MOSCOW, December 12 (Itar-Tass) - Norway has refused inspectors from the Russian Federal Service for Veterinary and Phytosanitary Surveillance, Rosselkhoznadzor, to visit a number of key salmon farms, the head of the watchdog’s commission Aleksey Alekseenko told Itar-Tass by phone speaking from Oslo.

Russia may introduce a ban on Norway-produced salmon late December 2013, he said.

“It is not only the probe’s results that may be a reason for a ban. Norway did not admit us to some key objects,” Alekseenko said.

Rosselkhoznadzor has been unable to verify the Norwegian veterinary authority is able to certify products in compliance with the Customs Union’s requirements, the head of the commission said.

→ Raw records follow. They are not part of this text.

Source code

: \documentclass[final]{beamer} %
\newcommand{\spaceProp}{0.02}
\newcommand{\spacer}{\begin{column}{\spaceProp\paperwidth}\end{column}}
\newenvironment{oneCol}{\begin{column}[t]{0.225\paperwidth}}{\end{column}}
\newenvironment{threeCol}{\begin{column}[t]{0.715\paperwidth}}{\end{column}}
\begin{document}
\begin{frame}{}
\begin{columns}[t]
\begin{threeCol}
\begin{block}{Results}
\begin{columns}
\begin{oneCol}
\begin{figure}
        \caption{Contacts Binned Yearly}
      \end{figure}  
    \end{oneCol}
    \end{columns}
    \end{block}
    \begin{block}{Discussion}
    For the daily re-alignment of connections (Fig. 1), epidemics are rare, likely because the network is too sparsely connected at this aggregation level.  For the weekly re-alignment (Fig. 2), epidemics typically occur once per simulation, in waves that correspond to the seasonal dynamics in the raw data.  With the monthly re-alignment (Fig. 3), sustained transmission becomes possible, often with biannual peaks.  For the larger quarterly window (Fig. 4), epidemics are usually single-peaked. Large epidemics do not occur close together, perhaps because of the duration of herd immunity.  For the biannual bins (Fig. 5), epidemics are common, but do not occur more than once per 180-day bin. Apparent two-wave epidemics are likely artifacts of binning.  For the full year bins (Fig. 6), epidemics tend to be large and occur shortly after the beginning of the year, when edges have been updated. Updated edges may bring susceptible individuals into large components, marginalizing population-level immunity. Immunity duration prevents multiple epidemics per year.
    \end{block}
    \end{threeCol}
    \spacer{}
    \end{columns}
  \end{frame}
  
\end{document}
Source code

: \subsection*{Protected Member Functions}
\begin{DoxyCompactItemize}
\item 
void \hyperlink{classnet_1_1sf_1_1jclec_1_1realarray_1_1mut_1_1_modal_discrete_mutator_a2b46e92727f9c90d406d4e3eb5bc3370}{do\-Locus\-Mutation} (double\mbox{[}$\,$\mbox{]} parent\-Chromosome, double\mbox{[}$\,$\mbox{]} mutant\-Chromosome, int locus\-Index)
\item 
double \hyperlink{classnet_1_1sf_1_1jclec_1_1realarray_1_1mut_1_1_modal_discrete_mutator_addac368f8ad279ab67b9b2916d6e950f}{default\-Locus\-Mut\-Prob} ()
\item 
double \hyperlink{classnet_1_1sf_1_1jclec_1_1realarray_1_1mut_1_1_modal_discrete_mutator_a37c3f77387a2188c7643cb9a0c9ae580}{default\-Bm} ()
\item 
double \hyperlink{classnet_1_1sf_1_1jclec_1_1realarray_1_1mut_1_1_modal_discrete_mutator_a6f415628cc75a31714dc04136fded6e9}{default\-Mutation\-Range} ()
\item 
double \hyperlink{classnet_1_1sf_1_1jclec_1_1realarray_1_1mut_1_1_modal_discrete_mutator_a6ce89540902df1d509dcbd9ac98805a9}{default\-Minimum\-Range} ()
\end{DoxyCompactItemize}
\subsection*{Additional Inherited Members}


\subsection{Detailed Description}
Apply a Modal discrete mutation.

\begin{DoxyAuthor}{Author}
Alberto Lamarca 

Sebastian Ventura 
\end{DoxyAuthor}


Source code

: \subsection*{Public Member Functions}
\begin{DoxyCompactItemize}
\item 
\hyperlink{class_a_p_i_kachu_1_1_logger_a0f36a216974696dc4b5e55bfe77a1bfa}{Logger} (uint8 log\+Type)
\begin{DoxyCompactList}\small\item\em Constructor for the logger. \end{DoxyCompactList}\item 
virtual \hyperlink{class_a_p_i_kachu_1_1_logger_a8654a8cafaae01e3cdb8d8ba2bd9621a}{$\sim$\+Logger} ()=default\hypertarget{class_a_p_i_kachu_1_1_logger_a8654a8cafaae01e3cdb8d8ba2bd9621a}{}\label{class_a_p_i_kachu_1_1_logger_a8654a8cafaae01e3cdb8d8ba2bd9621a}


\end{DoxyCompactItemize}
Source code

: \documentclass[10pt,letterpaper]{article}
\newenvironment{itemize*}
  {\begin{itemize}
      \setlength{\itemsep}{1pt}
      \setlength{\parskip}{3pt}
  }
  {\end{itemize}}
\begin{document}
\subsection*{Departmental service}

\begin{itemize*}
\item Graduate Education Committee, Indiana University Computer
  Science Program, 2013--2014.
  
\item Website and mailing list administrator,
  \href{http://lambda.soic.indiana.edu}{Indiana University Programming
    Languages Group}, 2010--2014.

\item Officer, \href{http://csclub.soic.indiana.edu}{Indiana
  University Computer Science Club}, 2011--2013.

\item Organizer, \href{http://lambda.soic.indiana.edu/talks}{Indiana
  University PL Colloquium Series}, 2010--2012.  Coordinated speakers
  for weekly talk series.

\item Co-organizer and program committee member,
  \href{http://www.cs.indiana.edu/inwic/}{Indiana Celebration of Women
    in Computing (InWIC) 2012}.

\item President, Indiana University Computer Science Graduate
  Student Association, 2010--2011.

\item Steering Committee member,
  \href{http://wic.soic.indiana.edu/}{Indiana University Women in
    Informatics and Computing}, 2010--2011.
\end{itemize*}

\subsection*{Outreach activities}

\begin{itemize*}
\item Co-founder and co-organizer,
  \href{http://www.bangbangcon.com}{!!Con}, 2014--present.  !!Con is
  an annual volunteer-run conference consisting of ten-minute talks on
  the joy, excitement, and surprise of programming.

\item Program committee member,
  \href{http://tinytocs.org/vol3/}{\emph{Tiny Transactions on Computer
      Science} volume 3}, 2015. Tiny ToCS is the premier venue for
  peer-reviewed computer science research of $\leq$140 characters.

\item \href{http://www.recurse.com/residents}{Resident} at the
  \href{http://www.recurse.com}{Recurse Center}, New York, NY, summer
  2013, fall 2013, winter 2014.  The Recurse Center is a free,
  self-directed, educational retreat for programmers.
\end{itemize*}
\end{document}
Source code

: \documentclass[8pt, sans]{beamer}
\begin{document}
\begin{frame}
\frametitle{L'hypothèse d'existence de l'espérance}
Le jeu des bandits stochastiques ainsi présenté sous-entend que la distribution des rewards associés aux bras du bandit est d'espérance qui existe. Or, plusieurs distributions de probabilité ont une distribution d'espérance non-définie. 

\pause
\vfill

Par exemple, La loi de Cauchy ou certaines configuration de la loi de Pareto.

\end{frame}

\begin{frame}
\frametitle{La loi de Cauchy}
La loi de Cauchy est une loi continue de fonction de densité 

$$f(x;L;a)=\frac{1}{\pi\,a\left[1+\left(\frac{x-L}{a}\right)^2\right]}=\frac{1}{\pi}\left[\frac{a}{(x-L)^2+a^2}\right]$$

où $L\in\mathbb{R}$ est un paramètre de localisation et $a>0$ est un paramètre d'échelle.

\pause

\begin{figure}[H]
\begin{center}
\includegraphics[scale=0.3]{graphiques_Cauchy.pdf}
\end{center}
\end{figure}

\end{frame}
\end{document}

Norwegian fish-processing plants were inspected on December 2-12, 2013. Russian veterinary services were planning to check no less than ten facilities keen to export their products to the member countries of the Customs Union. The inspectors’ primary task was to look into the production of artificially grown salmon and work of the Norwegian food security service (Mattilsynet). Earlier, the Russian watchdog reported Mattilsynet certified products in absentia, without a state veterinary scrutinizing of each consignment.

Russia finished 2012 as the largest export market for Norwegian fish for a second straight year. Last year Norway exported the total worth of 7 billion euros. The country is also Russia’s major supplier of chilled salmon.